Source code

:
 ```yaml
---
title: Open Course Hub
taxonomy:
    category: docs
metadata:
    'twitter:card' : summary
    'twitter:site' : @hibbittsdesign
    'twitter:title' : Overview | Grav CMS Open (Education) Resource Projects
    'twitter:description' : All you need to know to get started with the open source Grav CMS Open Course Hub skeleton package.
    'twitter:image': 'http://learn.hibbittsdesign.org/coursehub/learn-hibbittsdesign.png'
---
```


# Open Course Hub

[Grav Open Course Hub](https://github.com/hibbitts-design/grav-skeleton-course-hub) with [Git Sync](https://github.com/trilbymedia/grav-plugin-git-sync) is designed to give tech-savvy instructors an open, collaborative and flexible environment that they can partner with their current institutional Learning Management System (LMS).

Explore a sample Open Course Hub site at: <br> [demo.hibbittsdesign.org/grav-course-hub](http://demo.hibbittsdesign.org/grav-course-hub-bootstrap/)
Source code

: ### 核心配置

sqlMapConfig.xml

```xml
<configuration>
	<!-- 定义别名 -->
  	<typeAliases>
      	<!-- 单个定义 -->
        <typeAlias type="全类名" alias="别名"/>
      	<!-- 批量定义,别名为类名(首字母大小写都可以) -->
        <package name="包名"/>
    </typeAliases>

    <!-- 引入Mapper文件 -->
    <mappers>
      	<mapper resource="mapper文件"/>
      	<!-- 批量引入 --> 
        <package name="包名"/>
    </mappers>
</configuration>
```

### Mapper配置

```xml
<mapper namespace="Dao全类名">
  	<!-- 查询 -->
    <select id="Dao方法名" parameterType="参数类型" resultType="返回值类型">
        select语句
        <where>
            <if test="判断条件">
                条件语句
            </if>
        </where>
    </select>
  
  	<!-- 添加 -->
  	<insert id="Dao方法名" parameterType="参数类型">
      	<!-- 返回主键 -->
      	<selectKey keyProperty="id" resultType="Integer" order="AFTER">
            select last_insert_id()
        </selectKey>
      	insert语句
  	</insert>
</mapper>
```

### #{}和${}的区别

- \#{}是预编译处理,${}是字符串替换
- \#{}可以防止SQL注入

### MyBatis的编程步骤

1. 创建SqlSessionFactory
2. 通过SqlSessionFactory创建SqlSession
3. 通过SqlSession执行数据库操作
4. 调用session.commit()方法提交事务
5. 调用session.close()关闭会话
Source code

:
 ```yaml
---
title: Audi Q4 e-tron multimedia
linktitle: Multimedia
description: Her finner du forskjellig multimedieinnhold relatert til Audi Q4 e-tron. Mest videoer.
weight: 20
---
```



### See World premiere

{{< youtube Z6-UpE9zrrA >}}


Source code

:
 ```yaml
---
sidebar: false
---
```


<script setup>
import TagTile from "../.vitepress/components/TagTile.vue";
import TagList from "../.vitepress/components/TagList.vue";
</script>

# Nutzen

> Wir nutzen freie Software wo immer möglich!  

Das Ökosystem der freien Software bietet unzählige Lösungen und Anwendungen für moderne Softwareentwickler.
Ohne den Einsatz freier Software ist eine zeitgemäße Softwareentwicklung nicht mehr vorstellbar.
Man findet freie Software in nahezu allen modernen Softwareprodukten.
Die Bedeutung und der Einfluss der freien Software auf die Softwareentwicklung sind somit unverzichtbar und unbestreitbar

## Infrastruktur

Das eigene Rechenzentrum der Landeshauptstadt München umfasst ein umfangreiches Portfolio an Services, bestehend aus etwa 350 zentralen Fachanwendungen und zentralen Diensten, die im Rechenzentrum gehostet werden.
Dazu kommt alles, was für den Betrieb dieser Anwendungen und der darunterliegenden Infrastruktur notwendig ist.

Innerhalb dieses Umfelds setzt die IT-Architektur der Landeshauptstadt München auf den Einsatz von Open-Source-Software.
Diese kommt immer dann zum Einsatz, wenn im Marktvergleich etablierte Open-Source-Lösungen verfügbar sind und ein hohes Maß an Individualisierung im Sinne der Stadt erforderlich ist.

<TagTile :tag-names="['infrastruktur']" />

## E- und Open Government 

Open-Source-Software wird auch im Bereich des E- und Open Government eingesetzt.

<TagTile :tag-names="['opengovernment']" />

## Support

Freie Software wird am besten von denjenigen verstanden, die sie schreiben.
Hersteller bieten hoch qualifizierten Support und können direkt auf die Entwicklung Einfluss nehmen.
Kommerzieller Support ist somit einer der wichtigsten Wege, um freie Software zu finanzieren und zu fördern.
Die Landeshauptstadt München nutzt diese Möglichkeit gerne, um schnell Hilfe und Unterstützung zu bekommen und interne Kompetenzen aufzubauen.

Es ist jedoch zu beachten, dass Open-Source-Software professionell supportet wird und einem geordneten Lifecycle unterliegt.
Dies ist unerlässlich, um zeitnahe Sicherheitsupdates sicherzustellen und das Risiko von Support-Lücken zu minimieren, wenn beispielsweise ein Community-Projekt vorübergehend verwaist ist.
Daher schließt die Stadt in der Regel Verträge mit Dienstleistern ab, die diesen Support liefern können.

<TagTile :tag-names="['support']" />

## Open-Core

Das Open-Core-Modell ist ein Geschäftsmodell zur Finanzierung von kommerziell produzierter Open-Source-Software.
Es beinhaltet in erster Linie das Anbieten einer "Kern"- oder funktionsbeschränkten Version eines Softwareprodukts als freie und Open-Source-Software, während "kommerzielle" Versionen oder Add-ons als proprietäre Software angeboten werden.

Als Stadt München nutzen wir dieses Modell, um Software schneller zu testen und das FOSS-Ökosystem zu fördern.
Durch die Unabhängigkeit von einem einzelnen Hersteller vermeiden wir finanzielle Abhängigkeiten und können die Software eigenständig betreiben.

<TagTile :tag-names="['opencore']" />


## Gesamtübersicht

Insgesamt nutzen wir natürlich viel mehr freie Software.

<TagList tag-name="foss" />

##########

From the line that contains "Das Open-Core-Modell ist" to the last line of the material above, repeat every line exactly, keeping both the first and the last.

Das Open-Core-Modell ist ein Geschäftsmodell zur Finanzierung von kommerziell produzierter Open-Source-Software.
Es beinhaltet in erster Linie das Anbieten einer "Kern"- oder funktionsbeschränkten Version eines Softwareprodukts als freie und Open-Source-Software, während "kommerzielle" Versionen oder Add-ons als proprietäre Software angeboten werden.

Als Stadt München nutzen wir dieses Modell, um Software schneller zu testen und das FOSS-Ökosystem zu fördern.
Durch die Unabhängigkeit von einem einzelnen Hersteller vermeiden wir finanzielle Abhängigkeiten und können die Software eigenständig betreiben.

<TagTile :tag-names="['opencore']" />


## Gesamtübersicht

Insgesamt nutzen wir natürlich viel mehr freie Software.

<TagList tag-name="foss" />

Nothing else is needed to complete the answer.